Quite a find, though I must admit that doesn't mean ALL "ingredients" came from comet impacts. However, whereever the evidence leads us, I'll be happy when we've found the origin of life. :)

Jeffery Keown said...

Frankly, it surprises me that anyone is astonished by this. Space is full of complex chemistry. I won't be shocked if actual life itself is found free in space (though it would have to be quite hardy, beyond even the extremophilic bacteria we know).

OilIsMastery said...

Jeffery,

Do you know that Fred Hoyle was deliberately passed over for the Nobel Prize and it was instead awarded to his assistant William Fowler?

Jeffery Keown said...

"Would you not say to yourself, "Some super-calculating intellect must have designed the properties of the carbon atom, otherwise the chance of my finding such an atom through the blind forces of nature would be utterly minuscule." Of course you would . . . A common sense interpretation of the facts suggests that a superintellect has monkeyed with physics, as well as with chemistry and biology, and that there are no blind forces worth speaking about in nature.

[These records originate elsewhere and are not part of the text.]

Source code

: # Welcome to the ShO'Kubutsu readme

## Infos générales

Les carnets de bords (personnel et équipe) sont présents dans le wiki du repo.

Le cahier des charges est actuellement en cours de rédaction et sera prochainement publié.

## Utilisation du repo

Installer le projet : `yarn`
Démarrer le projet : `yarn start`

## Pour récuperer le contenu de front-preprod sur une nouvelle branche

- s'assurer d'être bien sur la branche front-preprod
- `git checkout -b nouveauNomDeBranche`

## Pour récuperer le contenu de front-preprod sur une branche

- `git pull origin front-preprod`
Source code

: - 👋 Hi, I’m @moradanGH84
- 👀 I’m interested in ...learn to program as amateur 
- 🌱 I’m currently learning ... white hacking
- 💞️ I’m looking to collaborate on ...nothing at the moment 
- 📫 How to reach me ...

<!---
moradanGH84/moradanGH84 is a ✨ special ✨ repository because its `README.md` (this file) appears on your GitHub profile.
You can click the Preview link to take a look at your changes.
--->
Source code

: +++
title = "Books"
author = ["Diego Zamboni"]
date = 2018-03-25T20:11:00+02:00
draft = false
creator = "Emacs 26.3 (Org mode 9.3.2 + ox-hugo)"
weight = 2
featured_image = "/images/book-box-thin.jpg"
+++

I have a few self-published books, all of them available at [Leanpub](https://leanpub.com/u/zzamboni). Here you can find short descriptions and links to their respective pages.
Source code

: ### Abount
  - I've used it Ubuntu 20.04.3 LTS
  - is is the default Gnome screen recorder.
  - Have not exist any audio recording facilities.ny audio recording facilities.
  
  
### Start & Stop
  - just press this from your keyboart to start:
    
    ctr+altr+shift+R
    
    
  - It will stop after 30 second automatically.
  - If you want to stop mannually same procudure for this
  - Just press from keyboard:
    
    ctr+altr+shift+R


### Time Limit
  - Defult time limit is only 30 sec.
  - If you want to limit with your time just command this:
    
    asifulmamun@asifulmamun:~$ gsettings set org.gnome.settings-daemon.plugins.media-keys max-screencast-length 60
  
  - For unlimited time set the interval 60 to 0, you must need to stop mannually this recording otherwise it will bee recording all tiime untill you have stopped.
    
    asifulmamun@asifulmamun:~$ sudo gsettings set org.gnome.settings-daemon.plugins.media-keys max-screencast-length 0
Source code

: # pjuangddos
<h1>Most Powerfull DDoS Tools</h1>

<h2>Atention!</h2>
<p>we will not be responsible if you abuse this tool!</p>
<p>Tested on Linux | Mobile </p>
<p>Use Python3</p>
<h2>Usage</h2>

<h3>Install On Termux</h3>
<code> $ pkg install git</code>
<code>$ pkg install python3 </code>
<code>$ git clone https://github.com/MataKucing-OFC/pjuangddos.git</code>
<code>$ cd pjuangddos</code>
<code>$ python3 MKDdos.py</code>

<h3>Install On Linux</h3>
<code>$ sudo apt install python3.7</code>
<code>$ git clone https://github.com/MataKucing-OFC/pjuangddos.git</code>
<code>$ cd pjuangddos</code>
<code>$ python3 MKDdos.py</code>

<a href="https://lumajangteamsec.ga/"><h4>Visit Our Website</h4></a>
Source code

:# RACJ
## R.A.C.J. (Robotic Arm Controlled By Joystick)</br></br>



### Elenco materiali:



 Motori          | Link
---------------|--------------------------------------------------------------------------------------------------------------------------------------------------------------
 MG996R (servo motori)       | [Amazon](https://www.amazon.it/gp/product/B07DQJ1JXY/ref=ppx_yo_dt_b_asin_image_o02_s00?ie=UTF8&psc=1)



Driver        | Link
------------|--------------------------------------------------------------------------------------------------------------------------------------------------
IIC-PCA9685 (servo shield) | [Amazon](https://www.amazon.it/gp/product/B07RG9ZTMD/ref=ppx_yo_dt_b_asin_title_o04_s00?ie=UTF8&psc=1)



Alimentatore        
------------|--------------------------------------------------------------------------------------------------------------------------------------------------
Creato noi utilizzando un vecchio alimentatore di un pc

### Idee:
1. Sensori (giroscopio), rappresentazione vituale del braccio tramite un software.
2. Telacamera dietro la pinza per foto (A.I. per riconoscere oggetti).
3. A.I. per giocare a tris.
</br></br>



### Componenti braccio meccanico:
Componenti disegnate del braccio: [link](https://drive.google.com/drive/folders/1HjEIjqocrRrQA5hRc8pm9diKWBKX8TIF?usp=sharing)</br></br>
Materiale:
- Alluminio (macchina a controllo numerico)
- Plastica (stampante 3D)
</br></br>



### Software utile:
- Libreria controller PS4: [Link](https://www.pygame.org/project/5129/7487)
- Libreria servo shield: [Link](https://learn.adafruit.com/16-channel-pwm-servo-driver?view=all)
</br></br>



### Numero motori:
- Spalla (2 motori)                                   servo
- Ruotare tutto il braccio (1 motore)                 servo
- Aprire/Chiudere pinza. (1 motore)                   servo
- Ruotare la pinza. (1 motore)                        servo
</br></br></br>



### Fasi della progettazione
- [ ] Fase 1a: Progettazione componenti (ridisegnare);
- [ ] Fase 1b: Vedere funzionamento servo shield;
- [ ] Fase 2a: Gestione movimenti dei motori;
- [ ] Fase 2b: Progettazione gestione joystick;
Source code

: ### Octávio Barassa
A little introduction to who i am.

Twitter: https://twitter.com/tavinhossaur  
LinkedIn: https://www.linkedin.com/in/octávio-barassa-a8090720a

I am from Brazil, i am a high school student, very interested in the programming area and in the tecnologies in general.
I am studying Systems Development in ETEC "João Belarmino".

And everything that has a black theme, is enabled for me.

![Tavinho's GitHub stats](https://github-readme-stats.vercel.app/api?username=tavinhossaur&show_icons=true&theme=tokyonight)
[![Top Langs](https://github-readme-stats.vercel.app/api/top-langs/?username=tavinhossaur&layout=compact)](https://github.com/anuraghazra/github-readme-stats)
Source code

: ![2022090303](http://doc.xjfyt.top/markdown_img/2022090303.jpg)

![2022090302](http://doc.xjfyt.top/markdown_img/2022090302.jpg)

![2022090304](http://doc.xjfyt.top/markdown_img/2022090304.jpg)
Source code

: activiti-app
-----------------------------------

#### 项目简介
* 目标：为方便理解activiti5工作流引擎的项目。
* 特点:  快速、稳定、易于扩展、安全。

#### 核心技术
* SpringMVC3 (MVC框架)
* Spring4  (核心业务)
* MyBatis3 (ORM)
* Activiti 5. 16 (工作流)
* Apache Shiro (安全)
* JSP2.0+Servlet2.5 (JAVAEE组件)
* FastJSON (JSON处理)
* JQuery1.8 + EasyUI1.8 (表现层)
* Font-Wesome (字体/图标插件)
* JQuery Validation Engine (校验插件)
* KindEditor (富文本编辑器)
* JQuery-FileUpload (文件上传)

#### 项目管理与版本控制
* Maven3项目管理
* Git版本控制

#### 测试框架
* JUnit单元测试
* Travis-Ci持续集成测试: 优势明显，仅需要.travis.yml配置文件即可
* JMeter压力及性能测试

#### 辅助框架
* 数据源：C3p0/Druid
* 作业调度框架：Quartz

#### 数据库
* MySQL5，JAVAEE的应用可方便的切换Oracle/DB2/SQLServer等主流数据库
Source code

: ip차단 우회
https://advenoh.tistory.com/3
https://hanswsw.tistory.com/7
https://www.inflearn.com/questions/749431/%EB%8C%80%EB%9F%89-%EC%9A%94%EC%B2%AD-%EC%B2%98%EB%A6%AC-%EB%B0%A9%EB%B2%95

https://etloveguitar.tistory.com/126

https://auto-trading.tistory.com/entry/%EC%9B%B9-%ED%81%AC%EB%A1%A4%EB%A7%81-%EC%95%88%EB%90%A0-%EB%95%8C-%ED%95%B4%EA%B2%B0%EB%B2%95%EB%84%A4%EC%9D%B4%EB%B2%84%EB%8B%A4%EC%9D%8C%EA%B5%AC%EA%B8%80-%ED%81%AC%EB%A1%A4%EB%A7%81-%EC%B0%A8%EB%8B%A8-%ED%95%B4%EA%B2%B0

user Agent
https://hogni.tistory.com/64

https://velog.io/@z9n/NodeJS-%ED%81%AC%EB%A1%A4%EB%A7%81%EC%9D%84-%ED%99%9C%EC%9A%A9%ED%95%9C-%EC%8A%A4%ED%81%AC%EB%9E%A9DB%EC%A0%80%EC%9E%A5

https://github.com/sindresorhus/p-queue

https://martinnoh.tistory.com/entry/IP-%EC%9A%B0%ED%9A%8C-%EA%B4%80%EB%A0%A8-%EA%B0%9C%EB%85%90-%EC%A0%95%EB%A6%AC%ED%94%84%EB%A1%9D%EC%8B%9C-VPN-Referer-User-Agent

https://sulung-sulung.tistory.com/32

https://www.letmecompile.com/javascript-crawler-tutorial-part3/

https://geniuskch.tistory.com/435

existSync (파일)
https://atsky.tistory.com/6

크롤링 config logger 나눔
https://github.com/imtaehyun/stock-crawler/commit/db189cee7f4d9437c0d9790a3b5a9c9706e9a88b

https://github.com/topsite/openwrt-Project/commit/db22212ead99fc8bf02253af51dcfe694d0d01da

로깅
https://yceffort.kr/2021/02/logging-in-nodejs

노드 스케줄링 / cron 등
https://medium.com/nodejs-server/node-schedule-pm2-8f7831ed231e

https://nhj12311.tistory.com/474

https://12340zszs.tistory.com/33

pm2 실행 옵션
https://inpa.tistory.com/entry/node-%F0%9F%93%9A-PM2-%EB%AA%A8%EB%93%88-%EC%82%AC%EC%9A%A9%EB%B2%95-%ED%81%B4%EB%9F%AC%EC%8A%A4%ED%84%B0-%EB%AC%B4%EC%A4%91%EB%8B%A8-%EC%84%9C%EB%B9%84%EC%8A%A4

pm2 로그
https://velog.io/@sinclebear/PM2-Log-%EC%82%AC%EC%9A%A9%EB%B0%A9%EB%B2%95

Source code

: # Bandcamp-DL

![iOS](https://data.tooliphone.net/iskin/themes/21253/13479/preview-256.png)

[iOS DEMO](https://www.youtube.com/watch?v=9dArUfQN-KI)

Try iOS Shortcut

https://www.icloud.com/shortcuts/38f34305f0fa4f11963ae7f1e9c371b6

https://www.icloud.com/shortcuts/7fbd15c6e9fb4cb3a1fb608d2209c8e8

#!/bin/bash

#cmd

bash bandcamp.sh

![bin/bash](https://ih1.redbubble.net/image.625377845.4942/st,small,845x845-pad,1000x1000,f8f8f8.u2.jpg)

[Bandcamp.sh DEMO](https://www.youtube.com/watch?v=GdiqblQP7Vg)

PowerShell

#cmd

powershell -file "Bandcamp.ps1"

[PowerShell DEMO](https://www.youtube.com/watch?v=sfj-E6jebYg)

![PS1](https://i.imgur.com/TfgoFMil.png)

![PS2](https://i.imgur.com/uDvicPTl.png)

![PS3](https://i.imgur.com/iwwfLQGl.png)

The numbers one calculates from the facts seem to me so overwhelming as to put this conclusion almost beyond question."

Fred Hoyle, "The Universe: Past and Present Reflections." Engineering and Science, November, 1981. pp. 8–12

While Nucleosynthesis is really important (and you're right, he should have gotten the Nobel), the man left his critical thinking at the door with this quote.

OilIsMastery said...

Jeffery,

You say that because you're a fundamentalist and you don't accept the possibility that most people on this Earth accept.

Funny how you don't say Newton left his critical thinking at the door with his insane rants about divine intervention and the miracle of gravitation.

Jeffery Keown said...

Funny how you don't say Newton left his critical thinking at the door with his insane rants about divine intervention and the miracle of gravitation.

I'm on record around here as to Newton's opinion on divine intervention, "fixed stars" and the "miracle" of gravitation.

Hoyle was wrong about Intelligent Design, Newton was wrong about "fixed stars."

Nothing funny about it. Try quoting me sometime.